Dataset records
---

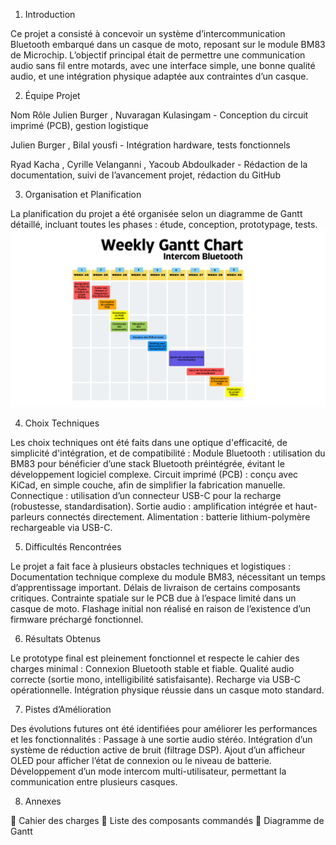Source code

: 1. Introduction

Ce projet a consisté à concevoir un système d’intercommunication Bluetooth embarqué dans un casque de moto, reposant sur le module BM83 de Microchip. L’objectif principal était de permettre une communication audio sans fil entre motards, avec une interface simple, une bonne qualité audio, et une intégration physique adaptée aux contraintes d’un casque.

2. Équipe Projet

Nom	                                    Rôle
Julien Burger , Nuvaragan Kulasingam	- Conception du circuit imprimé (PCB), gestion logistique

Julien Burger , Bilal yousfi -	Intégration hardware, tests fonctionnels

Ryad Kacha , Cyrille Velanganni , Yacoub Abdoulkader -	Rédaction de la documentation, suivi de l’avancement projet, rédaction du GitHub

3. Organisation et Planification

La planification du projet a été organisée selon un diagramme de Gantt détaillé, incluant toutes les phases : étude, conception, prototypage, tests.
![Diagramme de Gantt](./Gestion%20de%20projet/Weekly%20Gantt%20Chart%20Intercom%20Bluetooth.png)
  
4. Choix Techniques

Les choix techniques ont été faits dans une optique d'efficacité, de simplicité d'intégration, et de compatibilité :
Module Bluetooth : utilisation du BM83 pour bénéficier d’une stack Bluetooth préintégrée, évitant le développement logiciel complexe.
Circuit imprimé (PCB) : conçu avec KiCad, en simple couche, afin de simplifier la fabrication manuelle.
Connectique : utilisation d’un connecteur USB-C pour la recharge (robustesse, standardisation).
Sortie audio : amplification intégrée et haut-parleurs connectés directement.
Alimentation : batterie lithium-polymère rechargeable via USB-C.
  
5. Difficultés Rencontrées

Le projet a fait face à plusieurs obstacles techniques et logistiques :
Documentation technique complexe du module BM83, nécessitant un temps d’apprentissage important.
Délais de livraison de certains composants critiques.
Contrainte spatiale sur le PCB due à l’espace limité dans un casque de moto.
Flashage initial non réalisé en raison de l’existence d’un firmware préchargé fonctionnel.
  
6. Résultats Obtenus

Le prototype final est pleinement fonctionnel et respecte le cahier des charges minimal :
Connexion Bluetooth stable et fiable.
Qualité audio correcte (sortie mono, intelligibilité satisfaisante).
Recharge via USB-C opérationnelle.
Intégration physique réussie dans un casque moto standard.
  
7. Pistes d’Amélioration

Des évolutions futures ont été identifiées pour améliorer les performances et les fonctionnalités :
Passage à une sortie audio stéréo.
Intégration d’un système de réduction active de bruit (filtrage DSP).
Ajout d’un afficheur OLED pour afficher l’état de connexion ou le niveau de batterie.
Développement d’un mode intercom multi-utilisateur, permettant la communication entre plusieurs casques.
  
8. Annexes

📄 Cahier des charges
📄 Liste des composants commandés
📄 Diagramme de Gantt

---

[Assignment] What is needed is every line of the records that contains the word "tests".

[Completed exercise]
Julien Burger , Bilal yousfi -	Intégration hardware, tests fonctionnels
La planification du projet a été organisée selon un diagramme de Gantt détaillé, incluant toutes les phases : étude, conception, prototypage, tests.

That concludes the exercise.